Em julho de 2019, estive presente à atividade “Lacan na Academia: Conversando com a Literatura”, promovida pela Academia Mineira de Letras e pela Seção Minas Gerais da Escola Brasileira de Psicanálise (EBP-MG). Na oportunidade, Sérgio Laia apresentou sua análise da obra “Indignação”, de Philip Roth, de 2018. Não pertenço ao círculo psicanalítico. Sou um curioso da área das Ciências da Religião que se interessa por Literatura. Chamou-me a atenção a síntese feliz feita pelo palestrante de que “carne e sangue se misturam” porque “a vida não é kosher”. Este é um termo da tradição judaica para designar alimentos considerados adequados ou permitidos pelas leis alimentares dessa mesma tradição religiosa.

No romance ficcional o protagonista, procurando se distanciar de tudo o que o fundamentalismo religioso do pai representava para ele, rompe com a instituição religiosa, mas a religião não sai dele. Ele encarna na própria juventude esse radicalismo, uma busca de pureza moral representada pelo “foda-se”, expressão que funcionaria como aquele golpe certeiro que garante o abate do animal de acordo com as prescrições religiosas judaicas. Só que a vida trasborda, se desdobra, escorrega por entre os dedos, surpreende para além de categorias religiosas que tentam aprisioná-la. Carne e sangue misturados. Beleza que está na contradição, na “impureza”.

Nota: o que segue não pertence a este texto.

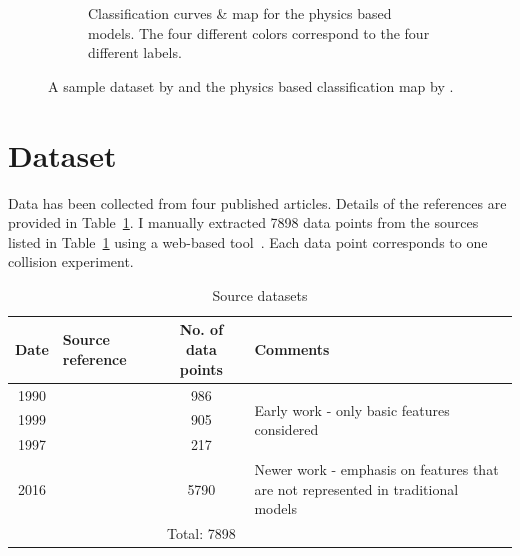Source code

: \documentclass{article}
\begin{document}
\begin{figure}[h!]
\begin{subfigure}[b]{0.45\textwidth}
        \caption{Classification curves \& map for the physics based models. The four different colors correspond to the four different labels.}
        \label{fig:regime}
    \end{subfigure}
    \caption{A sample dataset by \citet{munnannur2007new} and the physics based classification map by \citet{agarwal2019computational}.}
    \label{fig:munnannur}
\end{figure}

\clearpage
\section{Dataset}


Data has been collected from four published articles. Details of the references are provided in Table~\ref{tab:data}. I manually extracted 7898 data points from the sources listed in Table~\ref{tab:data} using a web-based tool~\cite{rohatgi2011webplotdigitizer}. Each data point corresponds to one collision experiment.

\begin{table}[h]
  \caption{Source datasets}
  \label{tab:data}
  \centering
  \begin{tabular}{c l c p{5cm}}
    \toprule
    Date  & Source reference      				& No. of data points  & Comments\\
    \midrule
    1990 & \citet{ashgriz1990coalescence}     		& 986   &  \multirow{3}{5cm}{Early work - only basic features considered} \\
    1999 & \citet{estrade1999experimental} 		& 905   & \\ 
    1997 & \citet{qian1997regimes}    			& 217   & \\
    2016 & \citet{sommerfeld2016modelling}  		& 5790 & Newer work - emphasis on features that are not represented in traditional models\\
    \cmidrule(r){3-3}
             & 									& Total: 7898 & \\
    \bottomrule
  \end{tabular}
\end{table}
\end{document}
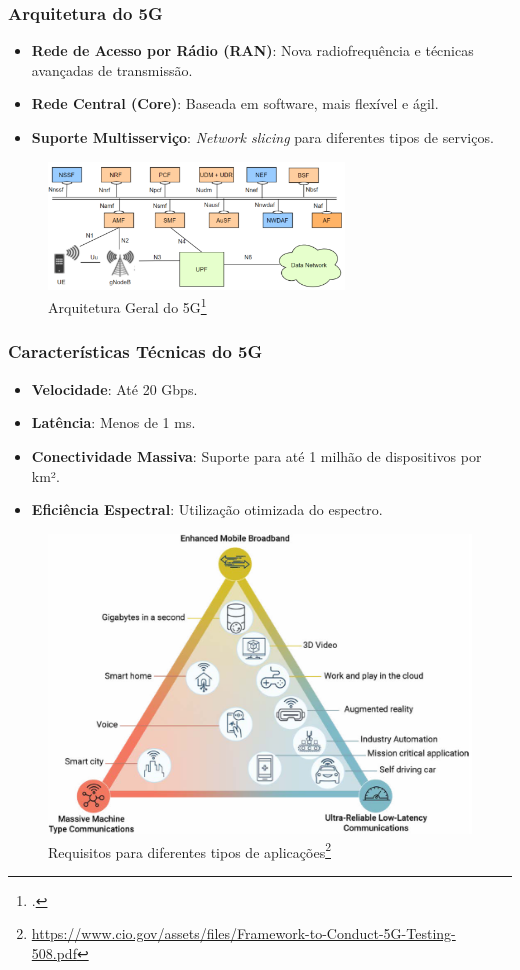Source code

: \begin{frame}
    \frametitle{Arquitetura do 5G}
    \begin{itemize}
        \item \textbf{Rede de Acesso por Rádio (RAN)}: Nova radiofrequência e técnicas avançadas de transmissão.
        \item \textbf{Rede Central (Core)}: Baseada em software, mais flexível e ágil.
        \item \textbf{Suporte Multisserviço}: \textit{Network slicing} para diferentes tipos de serviços.
    \end{itemize}
    \begin{figure}
        \centering
        \includegraphics[width=0.7\textwidth]{figs/ArquiteturaGeral5G}
        \caption{Arquitetura Geral do 5G\footcite{5G_architecture}}
    \end{figure}
    \vspace{0.4cm}
\end{frame}

\begin{frame}
    \frametitle{Características Técnicas do 5G}
    \begin{itemize}
        \item \textbf{Velocidade}: Até 20 Gbps.
        \item \textbf{Latência}: Menos de 1 ms.
        \item \textbf{Conectividade Massiva}: Suporte para até 1 milhão de dispositivos por km².
        \item \textbf{Eficiência Espectral}: Utilização otimizada do espectro.
    \end{itemize}
    \begin{figure}
        \centering
        \includegraphics[width=0.5\linewidth]{figs/5G_verticais.png}
        \caption{Requisitos para diferentes tipos de aplicações\footnote{\href{https://www.cio.gov/assets/files/Framework-to-Conduct-5G-Testing-508.pdf}{https://www.cio.gov/assets/files/Framework-to-Conduct-5G-Testing-508.pdf}}}
    \end{figure}
\end{frame}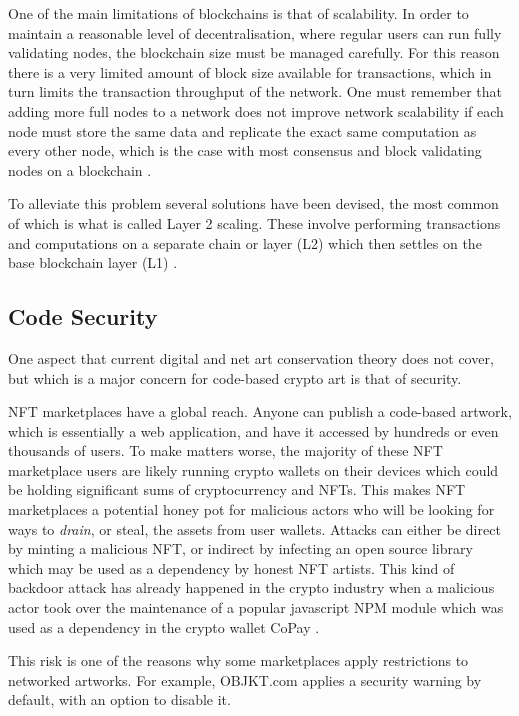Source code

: One of the main limitations of blockchains is that of scalability. In order to maintain a reasonable level of decentralisation, where regular users can run fully validating nodes, the blockchain size must be managed carefully. For this reason there is a very limited amount of block size available for transactions, which in turn limits the transaction throughput of the network. One must remember that adding more full nodes to a network does not improve network scalability if each node must store the same data and replicate the exact same computation as every other node, which is the case with most consensus and block validating nodes on a blockchain \cite{khanSystematicLiteratureReview2021}.

To alleviate this problem several solutions have been devised, the most common of which is what is called Layer 2 scaling. These involve performing transactions and computations on a separate chain or layer (L2) which then settles on the base blockchain layer (L1) \cite{zhouSolutionsScalabilityBlockchain2020}.

\subsection{Code Security}
\label{sub:codesec}

One aspect that current digital and net art conservation theory does not cover, but which is a major concern for code-based crypto art is that of security.

NFT marketplaces have a global reach. Anyone can publish a code-based artwork, which is essentially a web application, and have it accessed by hundreds or even thousands of users. To make matters worse, the majority of these NFT marketplace users are likely running crypto wallets on their devices which could be holding significant sums of cryptocurrency and NFTs. This makes NFT marketplaces a potential honey pot for malicious actors who will be looking for ways to \emph{drain}, or steal, the assets from user wallets. Attacks can either be direct by minting a malicious NFT, or indirect by infecting an open source library which may be used as a dependency by honest NFT artists. This kind of backdoor attack has already happened in the crypto industry when a malicious actor took over the maintenance of a popular javascript NPM module which was used as a dependency in the crypto wallet CoPay \cite{haworthPopularJavaScriptDependency2018}.

This risk is one of the reasons why some marketplaces apply restrictions to networked artworks.
For example, OBJKT.com applies a security warning by default, with an option to disable it.

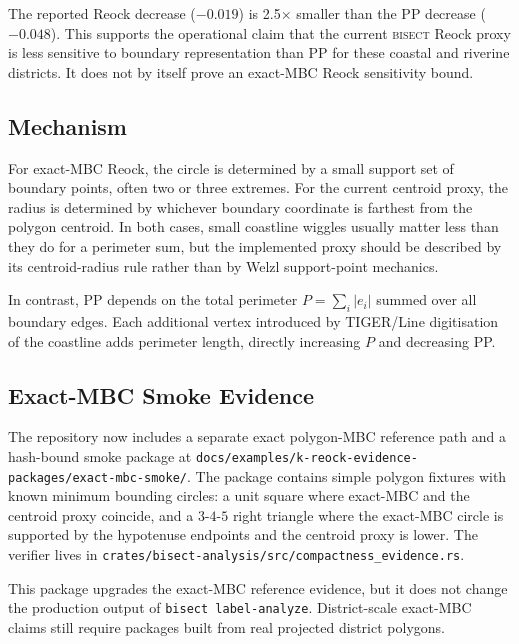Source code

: The reported Reock decrease ($-0.019$) is 2.5$\times$ smaller than the PP
decrease ($-0.048$).  This supports the operational claim that the current
\textsc{bisect} Reock proxy is less sensitive to boundary representation than PP
for these coastal and riverine districts.  It does not by itself prove an
exact-MBC Reock sensitivity bound.

\subsection{Mechanism}

For exact-MBC Reock, the circle is determined by a small support set of boundary
points, often two or three extremes.  For the current centroid proxy, the radius
is determined by whichever boundary coordinate is farthest from the polygon
centroid.  In both cases, small coastline wiggles usually matter less than they
do for a perimeter sum, but the implemented proxy should be described by its
centroid-radius rule rather than by Welzl support-point mechanics.

In contrast, PP depends on the total perimeter $P = \sum_i |e_i|$ summed over all
boundary edges. Each additional vertex introduced by TIGER/Line digitisation of
the coastline adds perimeter length, directly increasing $P$ and decreasing PP.

\subsection{Exact-MBC Smoke Evidence}

The repository now includes a separate exact polygon-MBC reference path and a
hash-bound smoke package at
\texttt{docs/examples/k-reock-evidence-packages/exact-mbc-smoke/}.  The package
contains simple polygon fixtures with known minimum bounding circles: a unit
square where exact-MBC and the centroid proxy coincide, and a $3$-$4$-$5$ right
triangle where the exact-MBC circle is supported by the hypotenuse endpoints and
the centroid proxy is lower.  The verifier lives in
\texttt{crates/bisect-analysis/src/compactness\_evidence.rs}.

This package upgrades the exact-MBC reference evidence, but it does not change
the production output of \texttt{bisect label-analyze}.  District-scale exact-MBC
claims still require packages built from real projected district polygons.
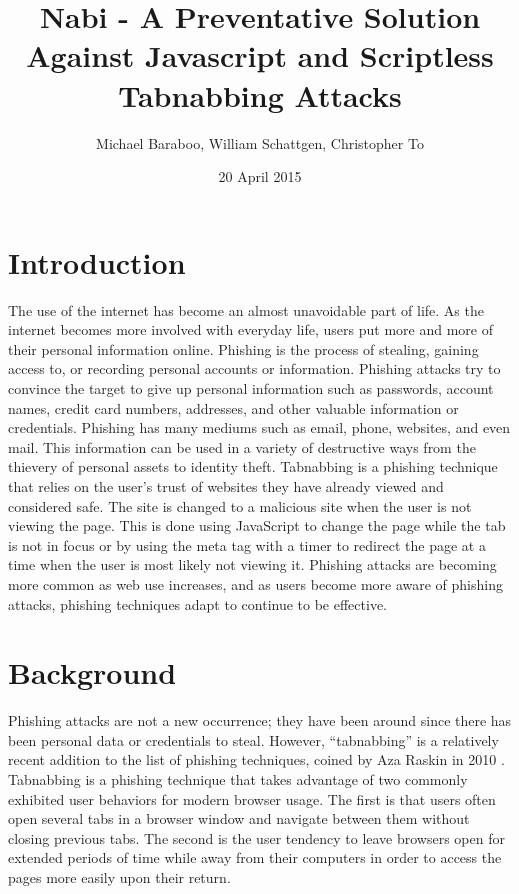 \documentclass[12pt]{article}
\title{Nabi - A Preventative Solution Against Javascript and Scriptless Tabnabbing Attacks}
\author{Michael Baraboo, William Schattgen, Christopher To}
\date{20 April 2015}
\begin{document}
\maketitle

\thispagestyle{empty}

\begin{abstract}
  
\end{abstract}

\begin{doublespace}

\section{Introduction}
The use of the internet has become an almost unavoidable part of life. As the internet becomes more involved with everyday life, users put more and more of their personal information online. Phishing is the process of stealing, gaining access to, or recording personal accounts or information. Phishing attacks try to convince the target to give up personal information such as passwords, account names, credit card numbers, addresses, and other valuable information or credentials. Phishing has many mediums such as email, phone, websites, and even mail. This information can be used in a variety of destructive ways from the thievery of personal assets to identity theft. Tabnabbing is a phishing technique that relies on the user’s trust of websites they have already viewed and considered safe. The site is changed to a malicious site when the user is not viewing the page. This is done using JavaScript to change the page while the tab is not in focus or by using the meta tag with a timer to redirect the page at a time when the user is most likely not viewing it. Phishing attacks are becoming more common as web use increases, and as users become more aware of phishing attacks, phishing techniques adapt to continue to be effective.

\section{Background}
Phishing attacks are not a new occurrence; they have been around since there has been personal data or credentials to steal. However, ``tabnabbing'' is a relatively recent addition to the list of phishing techniques, coined by Aza Raskin in 2010 \cite{Raskin}. Tabnabbing is a phishing technique that takes advantage of two commonly exhibited user behaviors for modern browser usage. The first is that users often open several tabs in a browser window and navigate between them without closing previous tabs. The second is the user tendency to leave browsers open for extended periods of time while away from their computers in order to access the pages more easily upon their return. 


\end{doublespace}
\end{document}
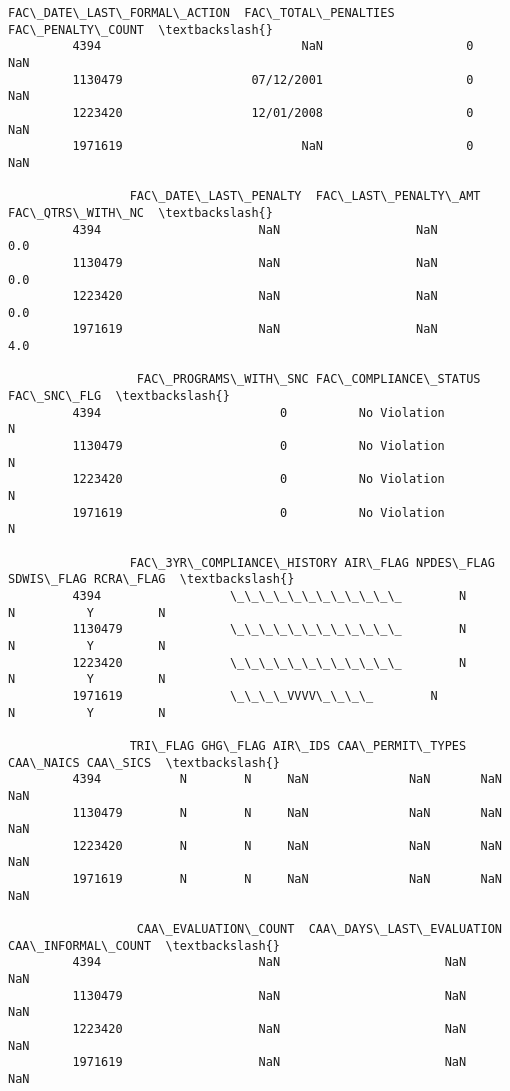 \documentclass[11pt]{article}
\begin{document}
\begin{Verbatim}[commandchars=\\\{\}]
                 FAC\_DATE\_LAST\_FORMAL\_ACTION  FAC\_TOTAL\_PENALTIES  FAC\_PENALTY\_COUNT  \textbackslash{}
         4394                            NaN                    0                NaN   
         1130479                  07/12/2001                    0                NaN   
         1223420                  12/01/2008                    0                NaN   
         1971619                         NaN                    0                NaN   
         
                 FAC\_DATE\_LAST\_PENALTY  FAC\_LAST\_PENALTY\_AMT  FAC\_QTRS\_WITH\_NC  \textbackslash{}
         4394                      NaN                   NaN               0.0   
         1130479                   NaN                   NaN               0.0   
         1223420                   NaN                   NaN               0.0   
         1971619                   NaN                   NaN               4.0   
         
                  FAC\_PROGRAMS\_WITH\_SNC FAC\_COMPLIANCE\_STATUS FAC\_SNC\_FLG  \textbackslash{}
         4394                         0          No Violation           N   
         1130479                      0          No Violation           N   
         1223420                      0          No Violation           N   
         1971619                      0          No Violation           N   
         
                 FAC\_3YR\_COMPLIANCE\_HISTORY AIR\_FLAG NPDES\_FLAG SDWIS\_FLAG RCRA\_FLAG  \textbackslash{}
         4394                  \_\_\_\_\_\_\_\_\_\_\_\_        N          N          Y         N   
         1130479               \_\_\_\_\_\_\_\_\_\_\_\_        N          N          Y         N   
         1223420               \_\_\_\_\_\_\_\_\_\_\_\_        N          N          Y         N   
         1971619               \_\_\_\_VVVV\_\_\_\_        N          N          Y         N   
         
                 TRI\_FLAG GHG\_FLAG AIR\_IDS CAA\_PERMIT\_TYPES CAA\_NAICS CAA\_SICS  \textbackslash{}
         4394           N        N     NaN              NaN       NaN      NaN   
         1130479        N        N     NaN              NaN       NaN      NaN   
         1223420        N        N     NaN              NaN       NaN      NaN   
         1971619        N        N     NaN              NaN       NaN      NaN   
         
                  CAA\_EVALUATION\_COUNT  CAA\_DAYS\_LAST\_EVALUATION  CAA\_INFORMAL\_COUNT  \textbackslash{}
         4394                      NaN                       NaN                 NaN   
         1130479                   NaN                       NaN                 NaN   
         1223420                   NaN                       NaN                 NaN   
         1971619                   NaN                       NaN                 NaN   
         

\end{Verbatim}
\end{document}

Negar a própria origem, a própria história, como se isto fosse possível, ao invés de ressignificá-la, auto implicar-se, justamente para transcendê-la é, em termos, shakespearianos, ou rothianos, uma tragédia. Voltando ao nosso personagem, qual seria o Sagrado ao qual ele devotou tanta fidelidade após distanciar-se da religião e pelo qual deu a vida, mesmo se considerando ateu? A sua consciência moral? A sua autoimagem?

Esta síntese – “a vida não é kosher” – é também um pressuposto daquela Antropologia Teológica que dialoga com outras áreas de conhecimento, como a Antropologia Cultural e a Psicologia. A descoberta ou adoção dessa máxima favorece a abertura ao diálogo entre tradições e culturas, sem preciosismos. “Cada um sabe a dor e a delícia de ser o que é”, diz o poeta.

Esta é também a crença de quem faz uma experiência religiosa que transcende o âmbito institucional, que acredita que “a religião não tem o monopólio da Religião”, ou seja, que o Sagrado não cabe no conceito. Porque se assim o fosse ele deixaria de ser Mistério. O Sagrado, nesta concepção, se identifica com o Humano. Não é este um dos dogmas do Cristianismo, de um Deus que se fez Carne e assume a nossa humanidade, e se mistura, se confunde com o Humano?

Convido o leitor a conferir a obra de Roth e garimpar suas próprias pepitas. Esta continua sendo, a meu ver, uma reflexão substancial e atemporal.